Tidaholms Bruk

Originally a woodworking and cart manufacturing business founded in the Middle Ages, the company evolved along the centuries and entered the automotive industry with the creation of the Tidaholm car in 1903.

Founded in the Middle Ages, over the years it merged with several smaller industries into woodworking, ironworking, and the making of carts.

[1] In the small community of Sandhem outside Tidaholm, brothers Gottfrid and David Lindström founded a workshop in 1895, where they made Kronan bicycles.

After a while Gottfrid got tired of making bicycles and went to USA to study the budding automobile industry and returned full of new ideas, which he presented to the Managing Director of Tidaholms Bruk.
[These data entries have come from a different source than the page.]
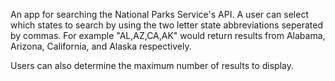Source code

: An app for searching the National Parks Service's API. A user can select which states to search by using the two letter state abbreviations seperated by commas. 
For example "AL,AZ,CA,AK" would return results from Alabama, Arizona, California, and Alaska respectively.

Users can also determine the maximum number of results to display. 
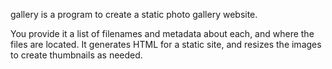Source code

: gallery is a program to create a static photo gallery website.

You provide it a list of filenames and metadata about each, and where the files
are located. It generates HTML for a static site, and resizes the images to
create thumbnails as needed.
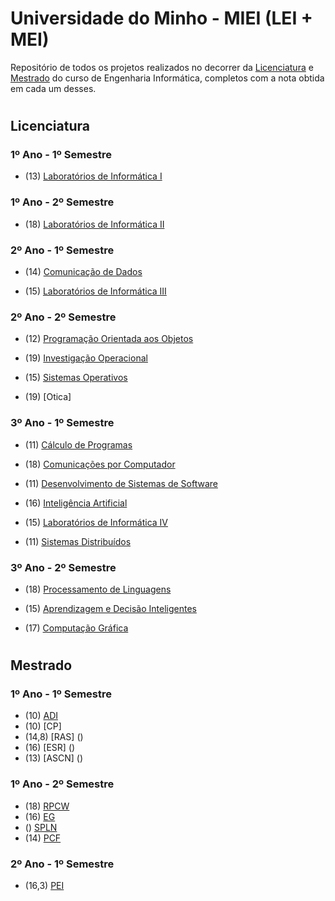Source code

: # Universidade do Minho - MIEI (LEI + MEI) 

Repositório de todos os projetos realizados no decorrer da [Licenciatura](#licenciatura) e [Mestrado](#mestrado) do curso de Engenharia Informática, completos com a nota obtida em cada um desses.

#
## <a id="licenciatura"> </a> **Licenciatura**

### **1º Ano - 1º Semestre**
- (13) [Laboratórios de Informática I](https://github.com/stellaechild/uminho/tree/main/Licenciatura/1%C2%BAAno/Laborat%C3%B3rios%20Inform%C3%A1tica%20I)

### **1º Ano - 2º Semestre** 
- (18) [Laboratórios de Informática II](https://github.com/stellaechild/uminho/tree/main/Licenciatura/1%C2%BAAno/Laborat%C3%B3rios%20Inform%C3%A1tica%20II)


### **2º Ano - 1º Semestre**
- (14) [Comunicação de Dados](https://github.com/stellaechild/uminho/tree/main/Licenciatura/2%C2%BAAno/Comunica%C3%A7%C3%A3o%20de%20Dados)

- (15) [Laboratórios de Informática III](https://github.com/stellaechild/uminho/tree/main/Licenciatura/2%C2%BAAno/Laborat%C3%B3rios%20Inform%C3%A1tica%20III)


### **2º Ano - 2º Semestre**
- (12) [Programação Orientada aos Objetos](https://github.com/stellaechild/uminho/tree/main/Licenciatura/2%C2%BAAno/Programa%C3%A7%C3%A3o%20Orientada%20aos%20Objetos)

- (19) [Investigação Operacional](https://github.com/stellaechild/uminho/tree/main/Licenciatura/2%C2%BAAno/Investiga%C3%A7%C3%A3o%20Operacional)

- (15) [Sistemas Operativos](https://github.com/stellaechild/uminho/tree/main/Licenciatura/2ºAno/Sistemas%20Operativos)

- (19) [Otica]


### **3º Ano - 1º Semestre**
- (11) [Cálculo de Programas](https://github.com/stellaechild/uminho/tree/main/Licenciatura/3%C2%BAAno/C%C3%A1lculo%20Programas)

- (18) [Comunicações por Computador](https://github.com/stellaechild/uminho/tree/main/Licenciatura/3%C2%BAAno/Comunica%C3%A7%C3%B5es%20Computador)

- (11) [Desenvolvimento de Sistemas de Software](https://github.com/stellaechild/uminho/tree/main/Licenciatura/3%C2%BAAno/Desenvolvimento%20Sistemas%20Software)

- (16) [Inteligência Artificial](https://github.com/stellaechild/uminho/tree/main/Licenciatura/3%C2%BAAno/Intelig%C3%AAncia%20Artifical)

- (15) [Laboratórios de Informática IV](https://github.com/stellaechild/uminho/tree/main/Licenciatura/3%C2%BAAno/Laborat%C3%B3rios%20Inform%C3%A1tica%20IV)

- (11) [Sistemas Distribuídos](https://github.com/stellaechild/uminho/tree/main/Licenciatura/3%C2%BAAno/Sistemas%20Distribu%C3%ADdos)


### **3º Ano - 2º Semestre**
- (18) [Processamento de Linguagens](https://github.com/stellaechild/uminho/tree/main/Licenciatura/3%C2%BAAno/Processamento%20de%20Linguagens)

- (15) [Aprendizagem e Decisão Inteligentes](https://github.com/stellaechild/uminho/tree/main/Licenciatura/3%C2%BAAno/Aprendizagem%20Decis%C3%B5es%20Inteligentes)

- (17) [Computação Gráfica](https://github.com/stellaechild/uminho/tree/main/Licenciatura/3%C2%BAAno/Computa%C3%A7%C3%A3o%20Gr%C3%A1fica)



#
## <a id="mestrado"> </a> **Mestrado**

### **1º Ano - 1º Semestre**
- (10) [ADI]()
- (10) [CP]
- (14,8) [RAS] ()
- (16) [ESR] ()
- (13) [ASCN] ()

### **1º Ano - 2º Semestre** 
- (18) [RPCW]()
- (16) [EG]()
- () [SPLN]()
- (14) [PCF]()

### **2º Ano - 1º Semestre** 
- (16,3) [PEI]()





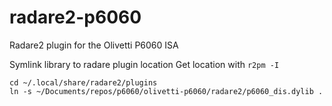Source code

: # radare2-p6060
Radare2 plugin for the Olivetti P6060 ISA

Symlink library to radare plugin location
Get location with `r2pm -I`

    cd ~/.local/share/radare2/plugins
    ln -s ~/Documents/repos/p6060/olivetti-p6060/radare2/p6060_dis.dylib .


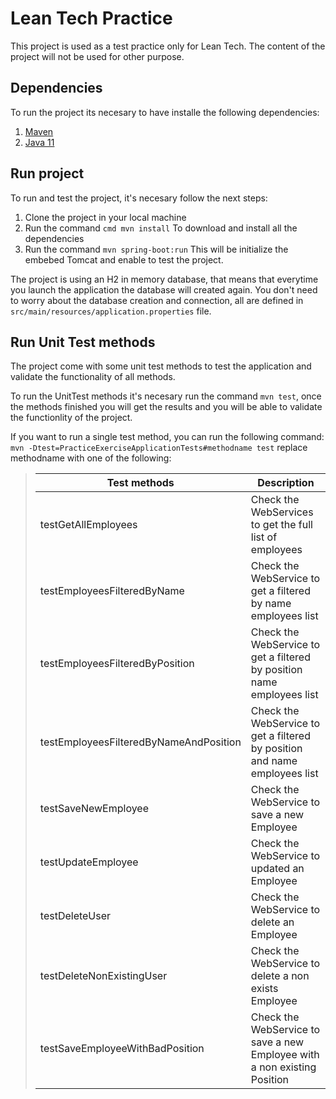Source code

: # Lean Tech Practice
This project is used as a test practice only for Lean Tech. The content of the project will not be used for other purpose.

## Dependencies
To run the project its necesary to have installe the following dependencies:

1. [Maven](https://maven.apache.org/)
2. [Java 11](https://www.oracle.com/java/technologies/javase-jdk11-downloads.html)

## Run project
To run and test the project, it's necesary follow the next steps:

1. Clone the project in your local machine
2. Run the command `cmd mvn install` To download and install all the dependencies
3. Run the command `mvn spring-boot:run` This will be initialize the embebed Tomcat and enable to test the project.

The project is using an H2 in memory database, that means that everytime you launch the application the database will created again. You don't need to worry about the database creation and connection, all are defined in `src/main/resources/application.properties` file.

## Run Unit Test methods
The project come with some unit test methods to test the application and validate the functionality of all methods.

To run the UnitTest methods it's necesary run the command `mvn test`, once the methods finished you will get the results and you will be able to validate the functionlity of the project.

If you want to run a single test method, you can run the following command: `mvn -Dtest=PracticeExerciseApplicationTests#methodname test` replace methodname with one of the following:

> |Test methods|Description|
> |-|-|
> |testGetAllEmployees|Check the WebServices to get the full list of employees|
> |testEmployeesFilteredByName|Check the WebService to get a filtered by name employees list|
> |testEmployeesFilteredByPosition|Check the WebService to get a filtered by position name employees list|
> |testEmployeesFilteredByNameAndPosition|Check the WebService to get a filtered by position and name employees list|
> |testSaveNewEmployee|Check the WebService to save a new Employee|
> |testUpdateEmployee|Check the WebService to updated an Employee|
> |testDeleteUser|Check the WebService to delete an Employee|
> |testDeleteNonExistingUser|Check the WebService to delete a non exists Employee|
> |testSaveEmployeeWithBadPosition|Check the WebService to save a new Employee with a non existing Position|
In the fall of 1903 it was time for the first start attempt which was successful and the first Tidaholm car (which was a truck, actually) could roll out of the workshop under its own power.

The high reliability of the car inspired the managing director Victor Johansson to put Lindström in charge of building Tor II which was finished in 1905.

By 1907–1910 the manufacturing had come so far that the works built a small series of ten chassis of type TB, a combined truck and personnel car, or open bus powered by a four-cylinder, German Fafnir engine, giving about 12 hp.

Due to rubber shortages, the trucks were also delivered with wheels that could accommodate ersatz tires made from wood.

In 1929 they introduced hydraulic four wheel brakes, which was also when the company begun developing its first engine operating on the Hesselman principle.

Tidaholms Bruk made well built engines and chassis and they sold well, but experiments and frequent new designs leading to small production runs cost a lot of money.

The Great Depression led to the Kreuger crash, after which the company was taken over by Stockholms Enskilda Bank - controlled by the Wallenberg family.